The most prominent National Football League rookies -- Dallas Runner Herschel Walker and Buffalo Quarterback Jim Kelly -- have come from a kind of minor league, the dormant U.S.F.L. The preeminent college football player of 1985 -- Auburn's "Bo" Jackson -- has gone to baseball. If the football scouts are right about Jackson's being a "bigger and stronger O.J. Simpson," and the baseball scouts are right about his "Mantle-like speed and power" and "Clemente-like throwing arm," then both sports have been significantly affected by the small events of an Alabama childhood that led to this unlikely choice.
In his heart, the Heisman Trophy winner, the No. 1 pick of the N.F.L., was never a football player at all. "Really, I got into football from peer pressure. My mom never wanted me to play," says Jackson, who declined millions in Tampa Bay to accept hundreds of thousands in Kansas City. " 'I'm not having you all broke up and limping and sore,' she'd say. When I'd come home that way, she'd lock me out. I'd stay the night with friends."
The first organized sport Jackson attempted was baseball, an upset itself in Bessemer (near Birmingham), where he was sired by a steel man and grew up among ten children inspired by a hotel maid. "I played Little League for about two weeks before they decided I was too rough and moved me up to the Pony League. When I was supposed to be in the Pony League, I was playing in a men's semipro league. I never played with friends my own age." In the ninth grade, he took up football just to be a ninth-grader. "Baseball was more of a game," he thought from the first, "football more of a device, a challenge too, but mostly a responsibility."

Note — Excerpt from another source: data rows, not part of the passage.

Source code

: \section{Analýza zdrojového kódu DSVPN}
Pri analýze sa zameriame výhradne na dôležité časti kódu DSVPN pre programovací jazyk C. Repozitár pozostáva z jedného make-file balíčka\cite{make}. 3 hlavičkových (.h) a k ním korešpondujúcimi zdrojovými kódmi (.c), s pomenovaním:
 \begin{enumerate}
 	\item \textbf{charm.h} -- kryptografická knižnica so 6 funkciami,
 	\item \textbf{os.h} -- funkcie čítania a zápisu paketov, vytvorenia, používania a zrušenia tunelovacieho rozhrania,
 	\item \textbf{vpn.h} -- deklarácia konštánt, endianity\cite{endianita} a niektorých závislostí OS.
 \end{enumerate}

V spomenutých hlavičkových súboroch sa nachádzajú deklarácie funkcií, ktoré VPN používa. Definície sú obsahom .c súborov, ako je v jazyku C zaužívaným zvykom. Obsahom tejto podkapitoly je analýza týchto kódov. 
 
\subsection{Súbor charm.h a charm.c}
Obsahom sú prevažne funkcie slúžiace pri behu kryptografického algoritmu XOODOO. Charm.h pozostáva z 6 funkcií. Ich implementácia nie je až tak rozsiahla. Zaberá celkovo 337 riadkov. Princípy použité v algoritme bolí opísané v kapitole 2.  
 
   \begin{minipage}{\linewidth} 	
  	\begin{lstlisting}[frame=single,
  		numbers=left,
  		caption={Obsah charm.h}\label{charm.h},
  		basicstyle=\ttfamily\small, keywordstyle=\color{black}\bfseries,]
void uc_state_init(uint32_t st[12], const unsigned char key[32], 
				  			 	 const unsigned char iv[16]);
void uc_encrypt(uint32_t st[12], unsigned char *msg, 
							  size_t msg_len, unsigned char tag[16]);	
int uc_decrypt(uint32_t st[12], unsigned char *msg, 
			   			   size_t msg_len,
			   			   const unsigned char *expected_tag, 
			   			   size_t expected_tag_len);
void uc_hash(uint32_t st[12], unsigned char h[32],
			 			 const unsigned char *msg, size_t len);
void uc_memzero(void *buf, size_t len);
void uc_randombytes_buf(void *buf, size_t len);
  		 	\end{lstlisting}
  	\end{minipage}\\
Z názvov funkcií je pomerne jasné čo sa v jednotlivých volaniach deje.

Dichotomies abound in Vincent Edward Jackson, 23, nicknamed Bo for the resemblance he once bore to a boar. As a boy, Jackson was a bully with a gentle streak. At Auburn, he seemed as apt to persevere with a separated shoulder as to demur with a tender hamstring. "You wouldn't call him a gung- ho practice player," Coach Pat Dye recalls fondly. "I'm sure it was like work to him, but it never looked that way. Baseball thinks Rickey Henderson is fast. They're going to find out what speed is. Speed, size, grace, courage. He had everything you'd ever want in a football player."

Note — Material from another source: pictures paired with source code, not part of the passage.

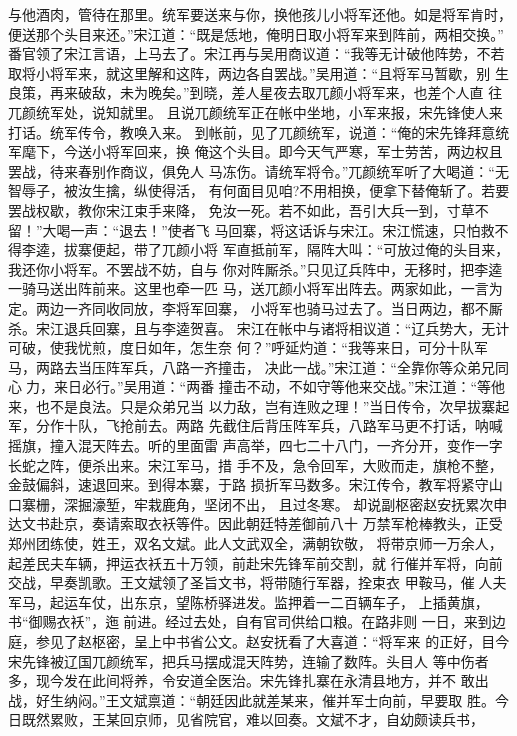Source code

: 与他酒肉，管待在那里。统军要送来与你，换他孩儿小将军还他。如是将军肯时，
便送那个头目来还。”宋江道：“既是恁地，俺明日取小将军来到阵前，两相交换。”
番官领了宋江言语，上马去了。宋江再与吴用商议道：“我等无计破他阵势，不若
取将小将军来，就这里解和这阵，两边各自罢战。”吴用道：“且将军马暂歇，别
生良策，再来破敌，未为晚矣。”到晓，差人星夜去取兀颜小将军来，也差个人直
往兀颜统军处，说知就里。
且说兀颜统军正在帐中坐地，小军来报，宋先锋使人来打话。统军传令，教唤入来。
到帐前，见了兀颜统军，说道：“俺的宋先锋拜意统军麾下，今送小将军回来，换
俺这个头目。即今天气严寒，军士劳苦，两边权且罢战，待来春别作商议，俱免人
马冻伤。请统军将令。”兀颜统军听了大喝道：“无智辱子，被汝生擒，纵使得活，
有何面目见咱?不用相换，便拿下替俺斩了。若要罢战权歇，教你宋江束手来降，
免汝一死。若不如此，吾引大兵一到，寸草不留！”大喝一声：“退去！”使者飞
马回寨，将这话诉与宋江。宋江慌速，只怕救不得李逵，拔寨便起，带了兀颜小将
军直抵前军，隔阵大叫：“可放过俺的头目来，我还你小将军。不罢战不妨，自与
你对阵厮杀。”只见辽兵阵中，无移时，把李逵一骑马送出阵前来。这里也牵一匹
马，送兀颜小将军出阵去。两家如此，一言为定。两边一齐同收同放，李将军回寨，
小将军也骑马过去了。当日两边，都不厮杀。宋江退兵回寨，且与李逵贺喜。
宋江在帐中与诸将相议道：“辽兵势大，无计可破，使我忧煎，度日如年，怎生奈
何？”呼延灼道：“我等来日，可分十队军马，两路去当压阵军兵，八路一齐撞击，
决此一战。”宋江道：“全靠你等众弟兄同心力，来日必行。”吴用道：“两番
撞击不动，不如守等他来交战。”宋江道：“等他来，也不是良法。只是众弟兄当
以力敌，岂有连败之理！”当日传令，次早拔寨起军，分作十队，飞抢前去。两路
先截住后背压阵军兵，八路军马更不打话，呐喊摇旗，撞入混天阵去。听的里面雷
声高举，四七二十八门，一齐分开，变作一字长蛇之阵，便杀出来。宋江军马，措
手不及，急令回军，大败而走，旗枪不整，金鼓偏斜，速退回来。到得本寨，于路
损折军马数多。宋江传令，教军将紧守山口寨栅，深掘濠堑，牢栽鹿角，坚闭不出，
且过冬寒。
却说副枢密赵安抚累次申达文书赴京，奏请索取衣袄等件。因此朝廷特差御前八十
万禁军枪棒教头，正受郑州团练使，姓王，双名文斌。此人文武双全，满朝钦敬，
将带京师一万余人，起差民夫车辆，押运衣袄五十万领，前赴宋先锋军前交割，就
行催并军将，向前交战，早奏凯歌。王文斌领了圣旨文书，将带随行军器，拴束衣
甲鞍马，催人夫军马，起运车仗，出东京，望陈桥驿进发。监押着一二百辆车子，
上插黄旗，书“御赐衣袄”，迤前进。经过去处，自有官司供给口粮。在路非则
一日，来到边庭，参见了赵枢密，呈上中书省公文。赵安抚看了大喜道：“将军来
的正好，目今宋先锋被辽国兀颜统军，把兵马摆成混天阵势，连输了数阵。头目人
等中伤者多，现今发在此间将养，令安道全医治。宋先锋扎寨在永清县地方，并不
敢出战，好生纳闷。”王文斌禀道：“朝廷因此就差某来，催并军士向前，早要取
胜。今日既然累败，王某回京师，见省院官，难以回奏。文斌不才，自幼颇读兵书，
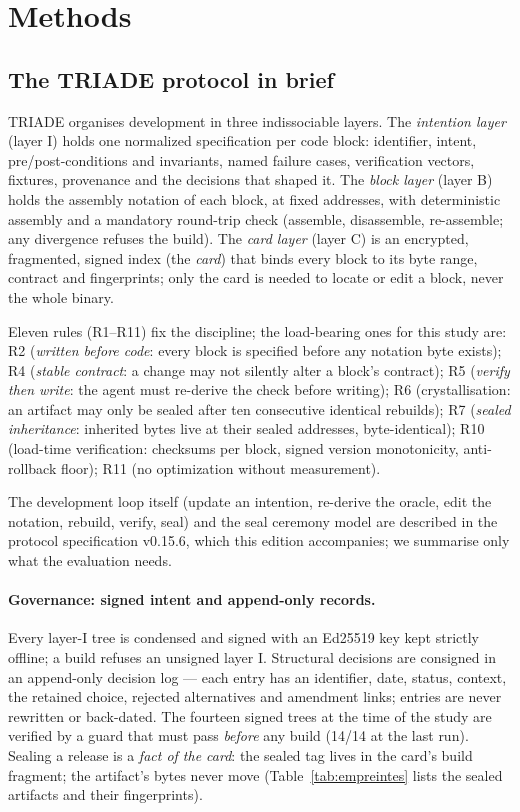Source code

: \documentclass[11pt,a4paper]{article}
\begin{document}
\section{Methods}\label{sec:methods}

\subsection{The TRIADE protocol in brief}\label{sec:protocole}

TRIADE organises development in three indissociable layers. The
\emph{intention layer} (layer I) holds one normalized specification per
code block: identifier, intent, pre/post-conditions and invariants, named
failure cases, verification vectors, fixtures, provenance and the
decisions that shaped it. The \emph{block layer} (layer B) holds the
assembly notation of each block, at fixed addresses, with deterministic
assembly and a mandatory round-trip check (assemble, disassemble,
re-assemble; any divergence refuses the build). The \emph{card layer}
(layer C) is an encrypted, fragmented, signed index (the \emph{card}) that
binds every block to its byte range, contract and fingerprints; only the
card is needed to locate or edit a block, never the whole binary.

Eleven rules (R1--R11) fix the discipline; the load-bearing ones for this
study are: R2 (\emph{written before code}: every block is specified before
any notation byte exists); R4 (\emph{stable contract}: a change may not
silently alter a block's contract); R5 (\emph{verify then write}: the
agent must re-derive the check before writing); R6 (crystallisation: an
artifact may only be sealed after ten consecutive identical rebuilds);
R7 (\emph{sealed inheritance}: inherited bytes live at their sealed
addresses, byte-identical); R10 (load-time verification: checksums per
block, signed version monotonicity, anti-rollback floor); R11 (no
optimization without measurement).

The development loop itself (update an intention, re-derive the oracle,
edit the notation, rebuild, verify, seal) and the seal ceremony model are
described in the protocol specification v0.15.6, which this edition
accompanies; we summarise only what the evaluation needs.

\paragraph{Governance: signed intent and append-only records.}
Every layer-I tree is condensed and signed with an Ed25519 key kept
strictly offline; a build refuses an unsigned layer I. Structural
decisions are consigned in an append-only decision log --- each entry has
an identifier, date, status, context, the retained choice, rejected
alternatives and amendment links; entries are never rewritten or
back-dated. The fourteen signed trees at the time of the study are verified
by a guard that must pass \emph{before} any build (14/14 at the last
run). Sealing a release is a \emph{fact of the card}: the sealed tag
lives in the card's build fragment; the artifact's bytes never move
(Table~\ref{tab:empreintes} lists the sealed artifacts and their
fingerprints).
\end{document}

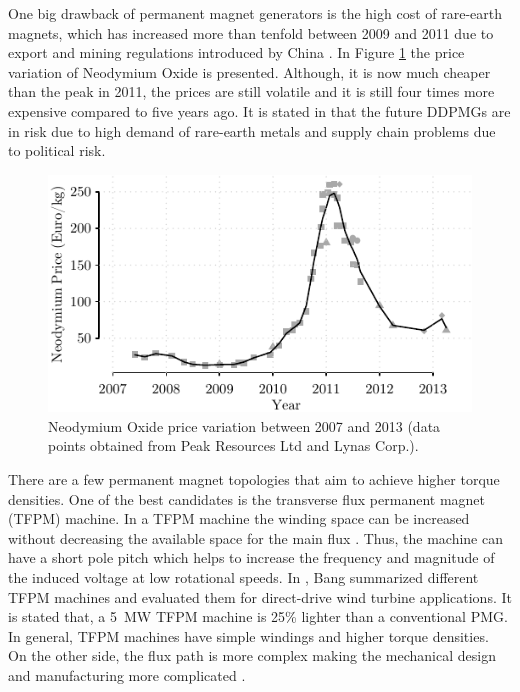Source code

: \documentclass[a4paper, 11pt]{article} %
\begin{document}
One big drawback of permanent magnet generators is the high cost of rare-earth magnets, which has increased more than tenfold between 2009 and 2011 due to export and mining regulations introduced by China  \cite{rareearthelements}. In Figure \ref{neodymium_price} the price variation of Neodymium Oxide is presented. Although, it is now much cheaper than the peak in 2011, the prices are still volatile and it is still four times more expensive compared to five years ago. It is stated in \cite{Moss2011} that the future DDPMGs are in risk due to high demand of rare-earth metals  and supply chain problems due to political risk.  

\begin{figure}[]
\centering
\includegraphics[]{neodymium_price}
\caption{Neodymium Oxide price variation between 2007 and 2013 (data points obtained from Peak Resources Ltd and Lynas Corp.).}
\label{neodymium_price}
\end{figure}

There are a few permanent magnet topologies that aim to achieve higher torque densities. One of the best candidates is the transverse flux permanent magnet (TFPM) machine. In a TFPM machine the winding space can be increased without decreasing the available space for the main flux \cite{Bang2010}. Thus, the machine can have a short pole pitch which helps to increase the frequency and magnitude of the induced voltage at low rotational speeds. In \cite{Bang2010}, Bang summarized different TFPM machines and evaluated them for direct-drive wind turbine applications. It is stated that, a 5~MW TFPM machine is  25\% lighter than a conventional PMG. In general, TFPM machines have simple windings and higher torque densities. On the other side, the flux path is more complex making the mechanical design and manufacturing more complicated \cite{Bang2009,Bang2008}.
\end{document}
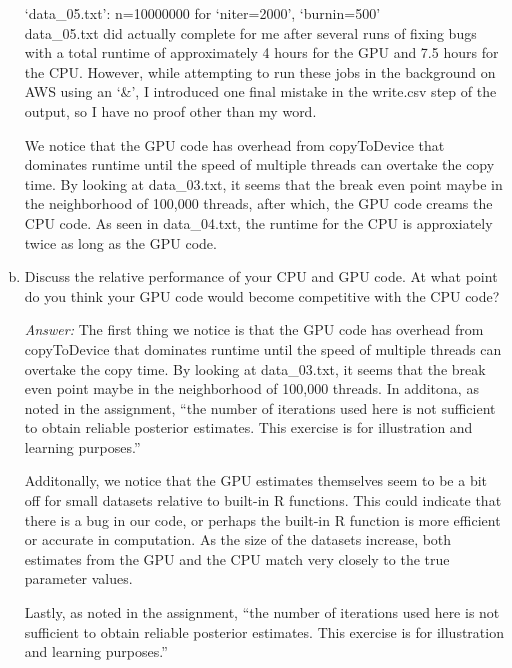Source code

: \documentclass[a4paper, 11pt]{report}
\begin{document}
\begin{enumerate}[a)]
		    `data\_05.txt': n=10000000 for `niter=2000', `burnin=500' \\
		    data\_05.txt did actually complete for me after several runs of fixing bugs with a total runtime of approximately 4 hours for the GPU and 7.5 hours for the CPU.  However, while attempting to run these jobs in the background on AWS using an `\&', I introduced one final mistake in the write.csv step of the output, so I have no proof other than my word.
		    
		    We notice that the GPU code has overhead from copyToDevice that dominates runtime until the speed of multiple threads can overtake the copy time.  By looking at data\_03.txt, it seems that the break even point maybe in the neighborhood of 100,000 threads, after which, the GPU code creams the CPU code.  As seen in data\_04.txt, the runtime for the CPU is approxiately twice as long as the GPU code.
		    
		\item Discuss the relative performance of your CPU and GPU code. At what point do you think your GPU code would become competitive with the CPU code?
		
			\textit{Answer:} The first thing we notice is that the GPU code has overhead from copyToDevice that dominates runtime until the speed of multiple threads can overtake the copy time.  By looking at data\_03.txt, it seems that the break even point maybe in the neighborhood of 100,000 threads.  In additona, as noted in the assignment, ``the number of iterations used here is not sufficient to obtain reliable posterior estimates. This exercise is for illustration and learning purposes.''
			
			Additonally, we notice that the GPU estimates themselves seem to be a bit off for small datasets relative to built-in R functions.  This could indicate that there is a bug in our code, or perhaps the built-in R function is more efficient or accurate in computation.  As the size of the datasets increase, both estimates from the GPU and the CPU match very closely to the true parameter values.
			
			Lastly, as noted in the assignment, ``the number of iterations used here is not sufficient to obtain reliable posterior estimates. This exercise is for illustration and learning purposes.''
		
	\end{enumerate}


	
	\newpage
	
\end{document}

In speech, Jackson is full of Bo, given to admiring himself in the third person. Yet he stammers slightly. "But you can be a millionaire," college teammates urged him, "and live the dream." He told them, "Bo's going to follow his heart." Its first stop was Memphis, home of the Chicks, where hitters right out of the egg can begin striking a gingerly acquaintance with curve balls. After 45 at bats, the most famous rightfielder in all of Double A had four hits (.089). "I've always got off slow in baseball," he says. "That's the only sport I've ever got off slow in." Thereafter, Jackson batted .338, including one home run that measured at 554 ft.

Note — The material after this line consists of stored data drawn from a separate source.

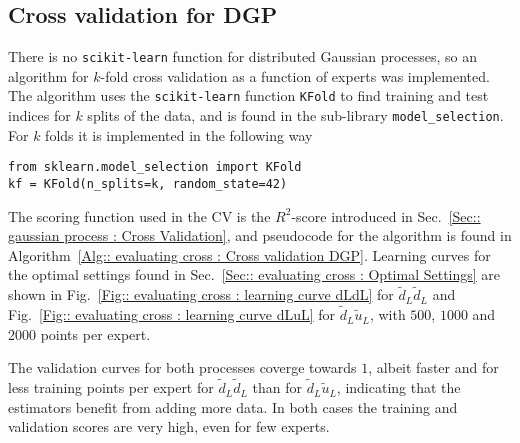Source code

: \documentclass[twoside,english]{uiofysmaster}
\begin{document}

\subsection{Cross validation for DGP}

There is no \verb|scikit-learn| function for distributed Gaussian processes, so an algorithm for $k$-fold cross validation as a function of experts was implemented. The algorithm uses the \verb|scikit-learn| function \verb|KFold| to find training and test indices for $k$ splits of the data, and is found in the sub-library \verb|model_selection|. For $k$ folds it is implemented in the following way
\begin{lstlisting}
from sklearn.model_selection import KFold
kf = KFold(n_splits=k, random_state=42)
\end{lstlisting}
The scoring function used in the CV is the $R^2$-score introduced in Sec.~\ref{Sec:: gaussian process : Cross Validation}, and pseudocode for the algorithm is found in Algorithm~\ref{Alg:: evaluating cross : Cross validation DGP}. Learning curves for the optimal settings found in Sec.~\ref{Sec:: evaluating cross : Optimal Settings} are shown in Fig.~\ref{Fig:: evaluating cross : learning curve dLdL} for $\tilde{d}_L \tilde{d}_L$ and Fig.~\ref{Fig:: evaluating cross : learning curve dLuL} for $\tilde{d}_L \tilde{u}_L$, with $500$, $1000$ and $2000$ points per expert.

The validation curves for both processes coverge towards $1$, albeit faster and for less training points per expert for $\tilde{d}_L \tilde{d}_L$ than for $\tilde{d}_L \tilde{u}_L$, indicating that the estimators benefit from adding more data. In both cases the training and validation scores are very high, even for few experts.
\end{document}
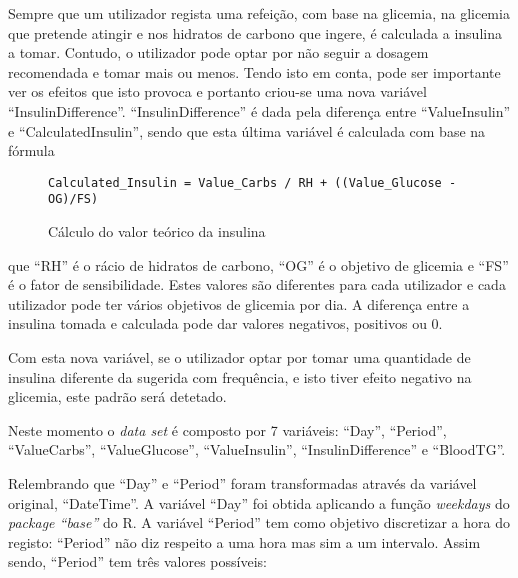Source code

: Sempre que um utilizador regista uma refeição, com base na glicemia, na glicemia que pretende atingir e nos hidratos de carbono que ingere, é calculada a insulina a tomar. Contudo, o utilizador pode optar por não seguir a dosagem recomendada e tomar mais ou menos. Tendo isto em conta, pode ser importante ver os efeitos que isto provoca e portanto criou-se uma nova variável ``Insulin\textunderscore Difference''. ``Insulin\textunderscore Difference'' é dada pela diferença entre ``Value\textunderscore Insulin'' e ``Calculated\textunderscore Insulin'', sendo que esta última variável é calculada com base na fórmula

\begin{figure}[H]
\begin{lstlisting}
Calculated_Insulin = Value_Carbs / RH + ((Value_Glucose - OG)/FS)

\end{lstlisting}
\label{fig:calculo}
\caption{Cálculo do valor teórico da insulina}
\end{figure}
que ``RH'' é o rácio de hidratos de carbono, ``OG''  é o objetivo de glicemia e ``FS''  é o fator de sensibilidade. Estes valores são diferentes para cada utilizador e cada utilizador pode ter vários objetivos de glicemia por dia. A diferença entre a insulina tomada e calculada pode dar valores negativos, positivos ou 0.

Com esta nova variável, se o utilizador optar por tomar uma quantidade de insulina diferente da sugerida com frequência, e isto tiver efeito negativo na glicemia, este padrão será detetado. 

Neste momento o \textit{data set} é composto por 7 variáveis: ``Day'', ``Period'', ``Value\textunderscore Carbs'', ``Value\textunderscore Glucose'', ``Value\textunderscore Insulin'', ``Insulin\textunderscore Difference'' e ``Blood\textunderscore TG''.



Relembrando que ``Day'' e ``Period'' foram transformadas através da variável original, ``DateTime''. A variável ``Day'' foi obtida aplicando a função \textit{weekdays} do \textit{package ``base''} do R. A variável ``Period'' tem como objetivo discretizar a hora do registo: ``Period'' não diz respeito a uma hora mas sim a um intervalo. Assim sendo, ``Period'' tem três valores possíveis:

Summoned by the Royals this month to debut against the last dangling shards of Steve Carlton, Jackson golfed a stupendous foul ball and then beat out a spare single to start his big-league career one for one. He says, "I'm blessed and thankful to be so quick." He struck out three times the next night, but neither sensation moved him. "I'm not the kind to say, 'Hey look, Steve Carlton, a Hall of Famer.' The only time I ever get that excited is the night before I'm going to go fishing or hunting." Within a few days, he was blithely enjoying two- and four-hit games, and by last week he was crashing home runs, including a 475-footer judged the longest (by 3 ft.) ever hit in Royals Stadium.
Second thoughts seem to have been written into his contract: Jackson is entitled to buy his way out of baseball and into football next July. "But I'm having too much fun for second thoughts," he says. "George Brett, Willie Wilson and Hal McRae rag me all day long." Since the football games have begun, he has been following the fortunes of contemporaries like the Los Angeles Raiders' naval attache Napoleon McCallum. But he feels no pangs. "I'm glad it's over and sad it's finished," Jackson says with a soft laugh. "I'll sit up in the stands later this year and watch them play. And I'll smile and say, 'That's the life you didn't choose.' "
The joy of any sport, he believes, is "just competing," reveling in "the sweet gifts of body and mind that thousands wish they had." He has decided that "the Lord is watching every move I make and making extra sure that I'm not misusing my talents." But he could use some help with the curve balls.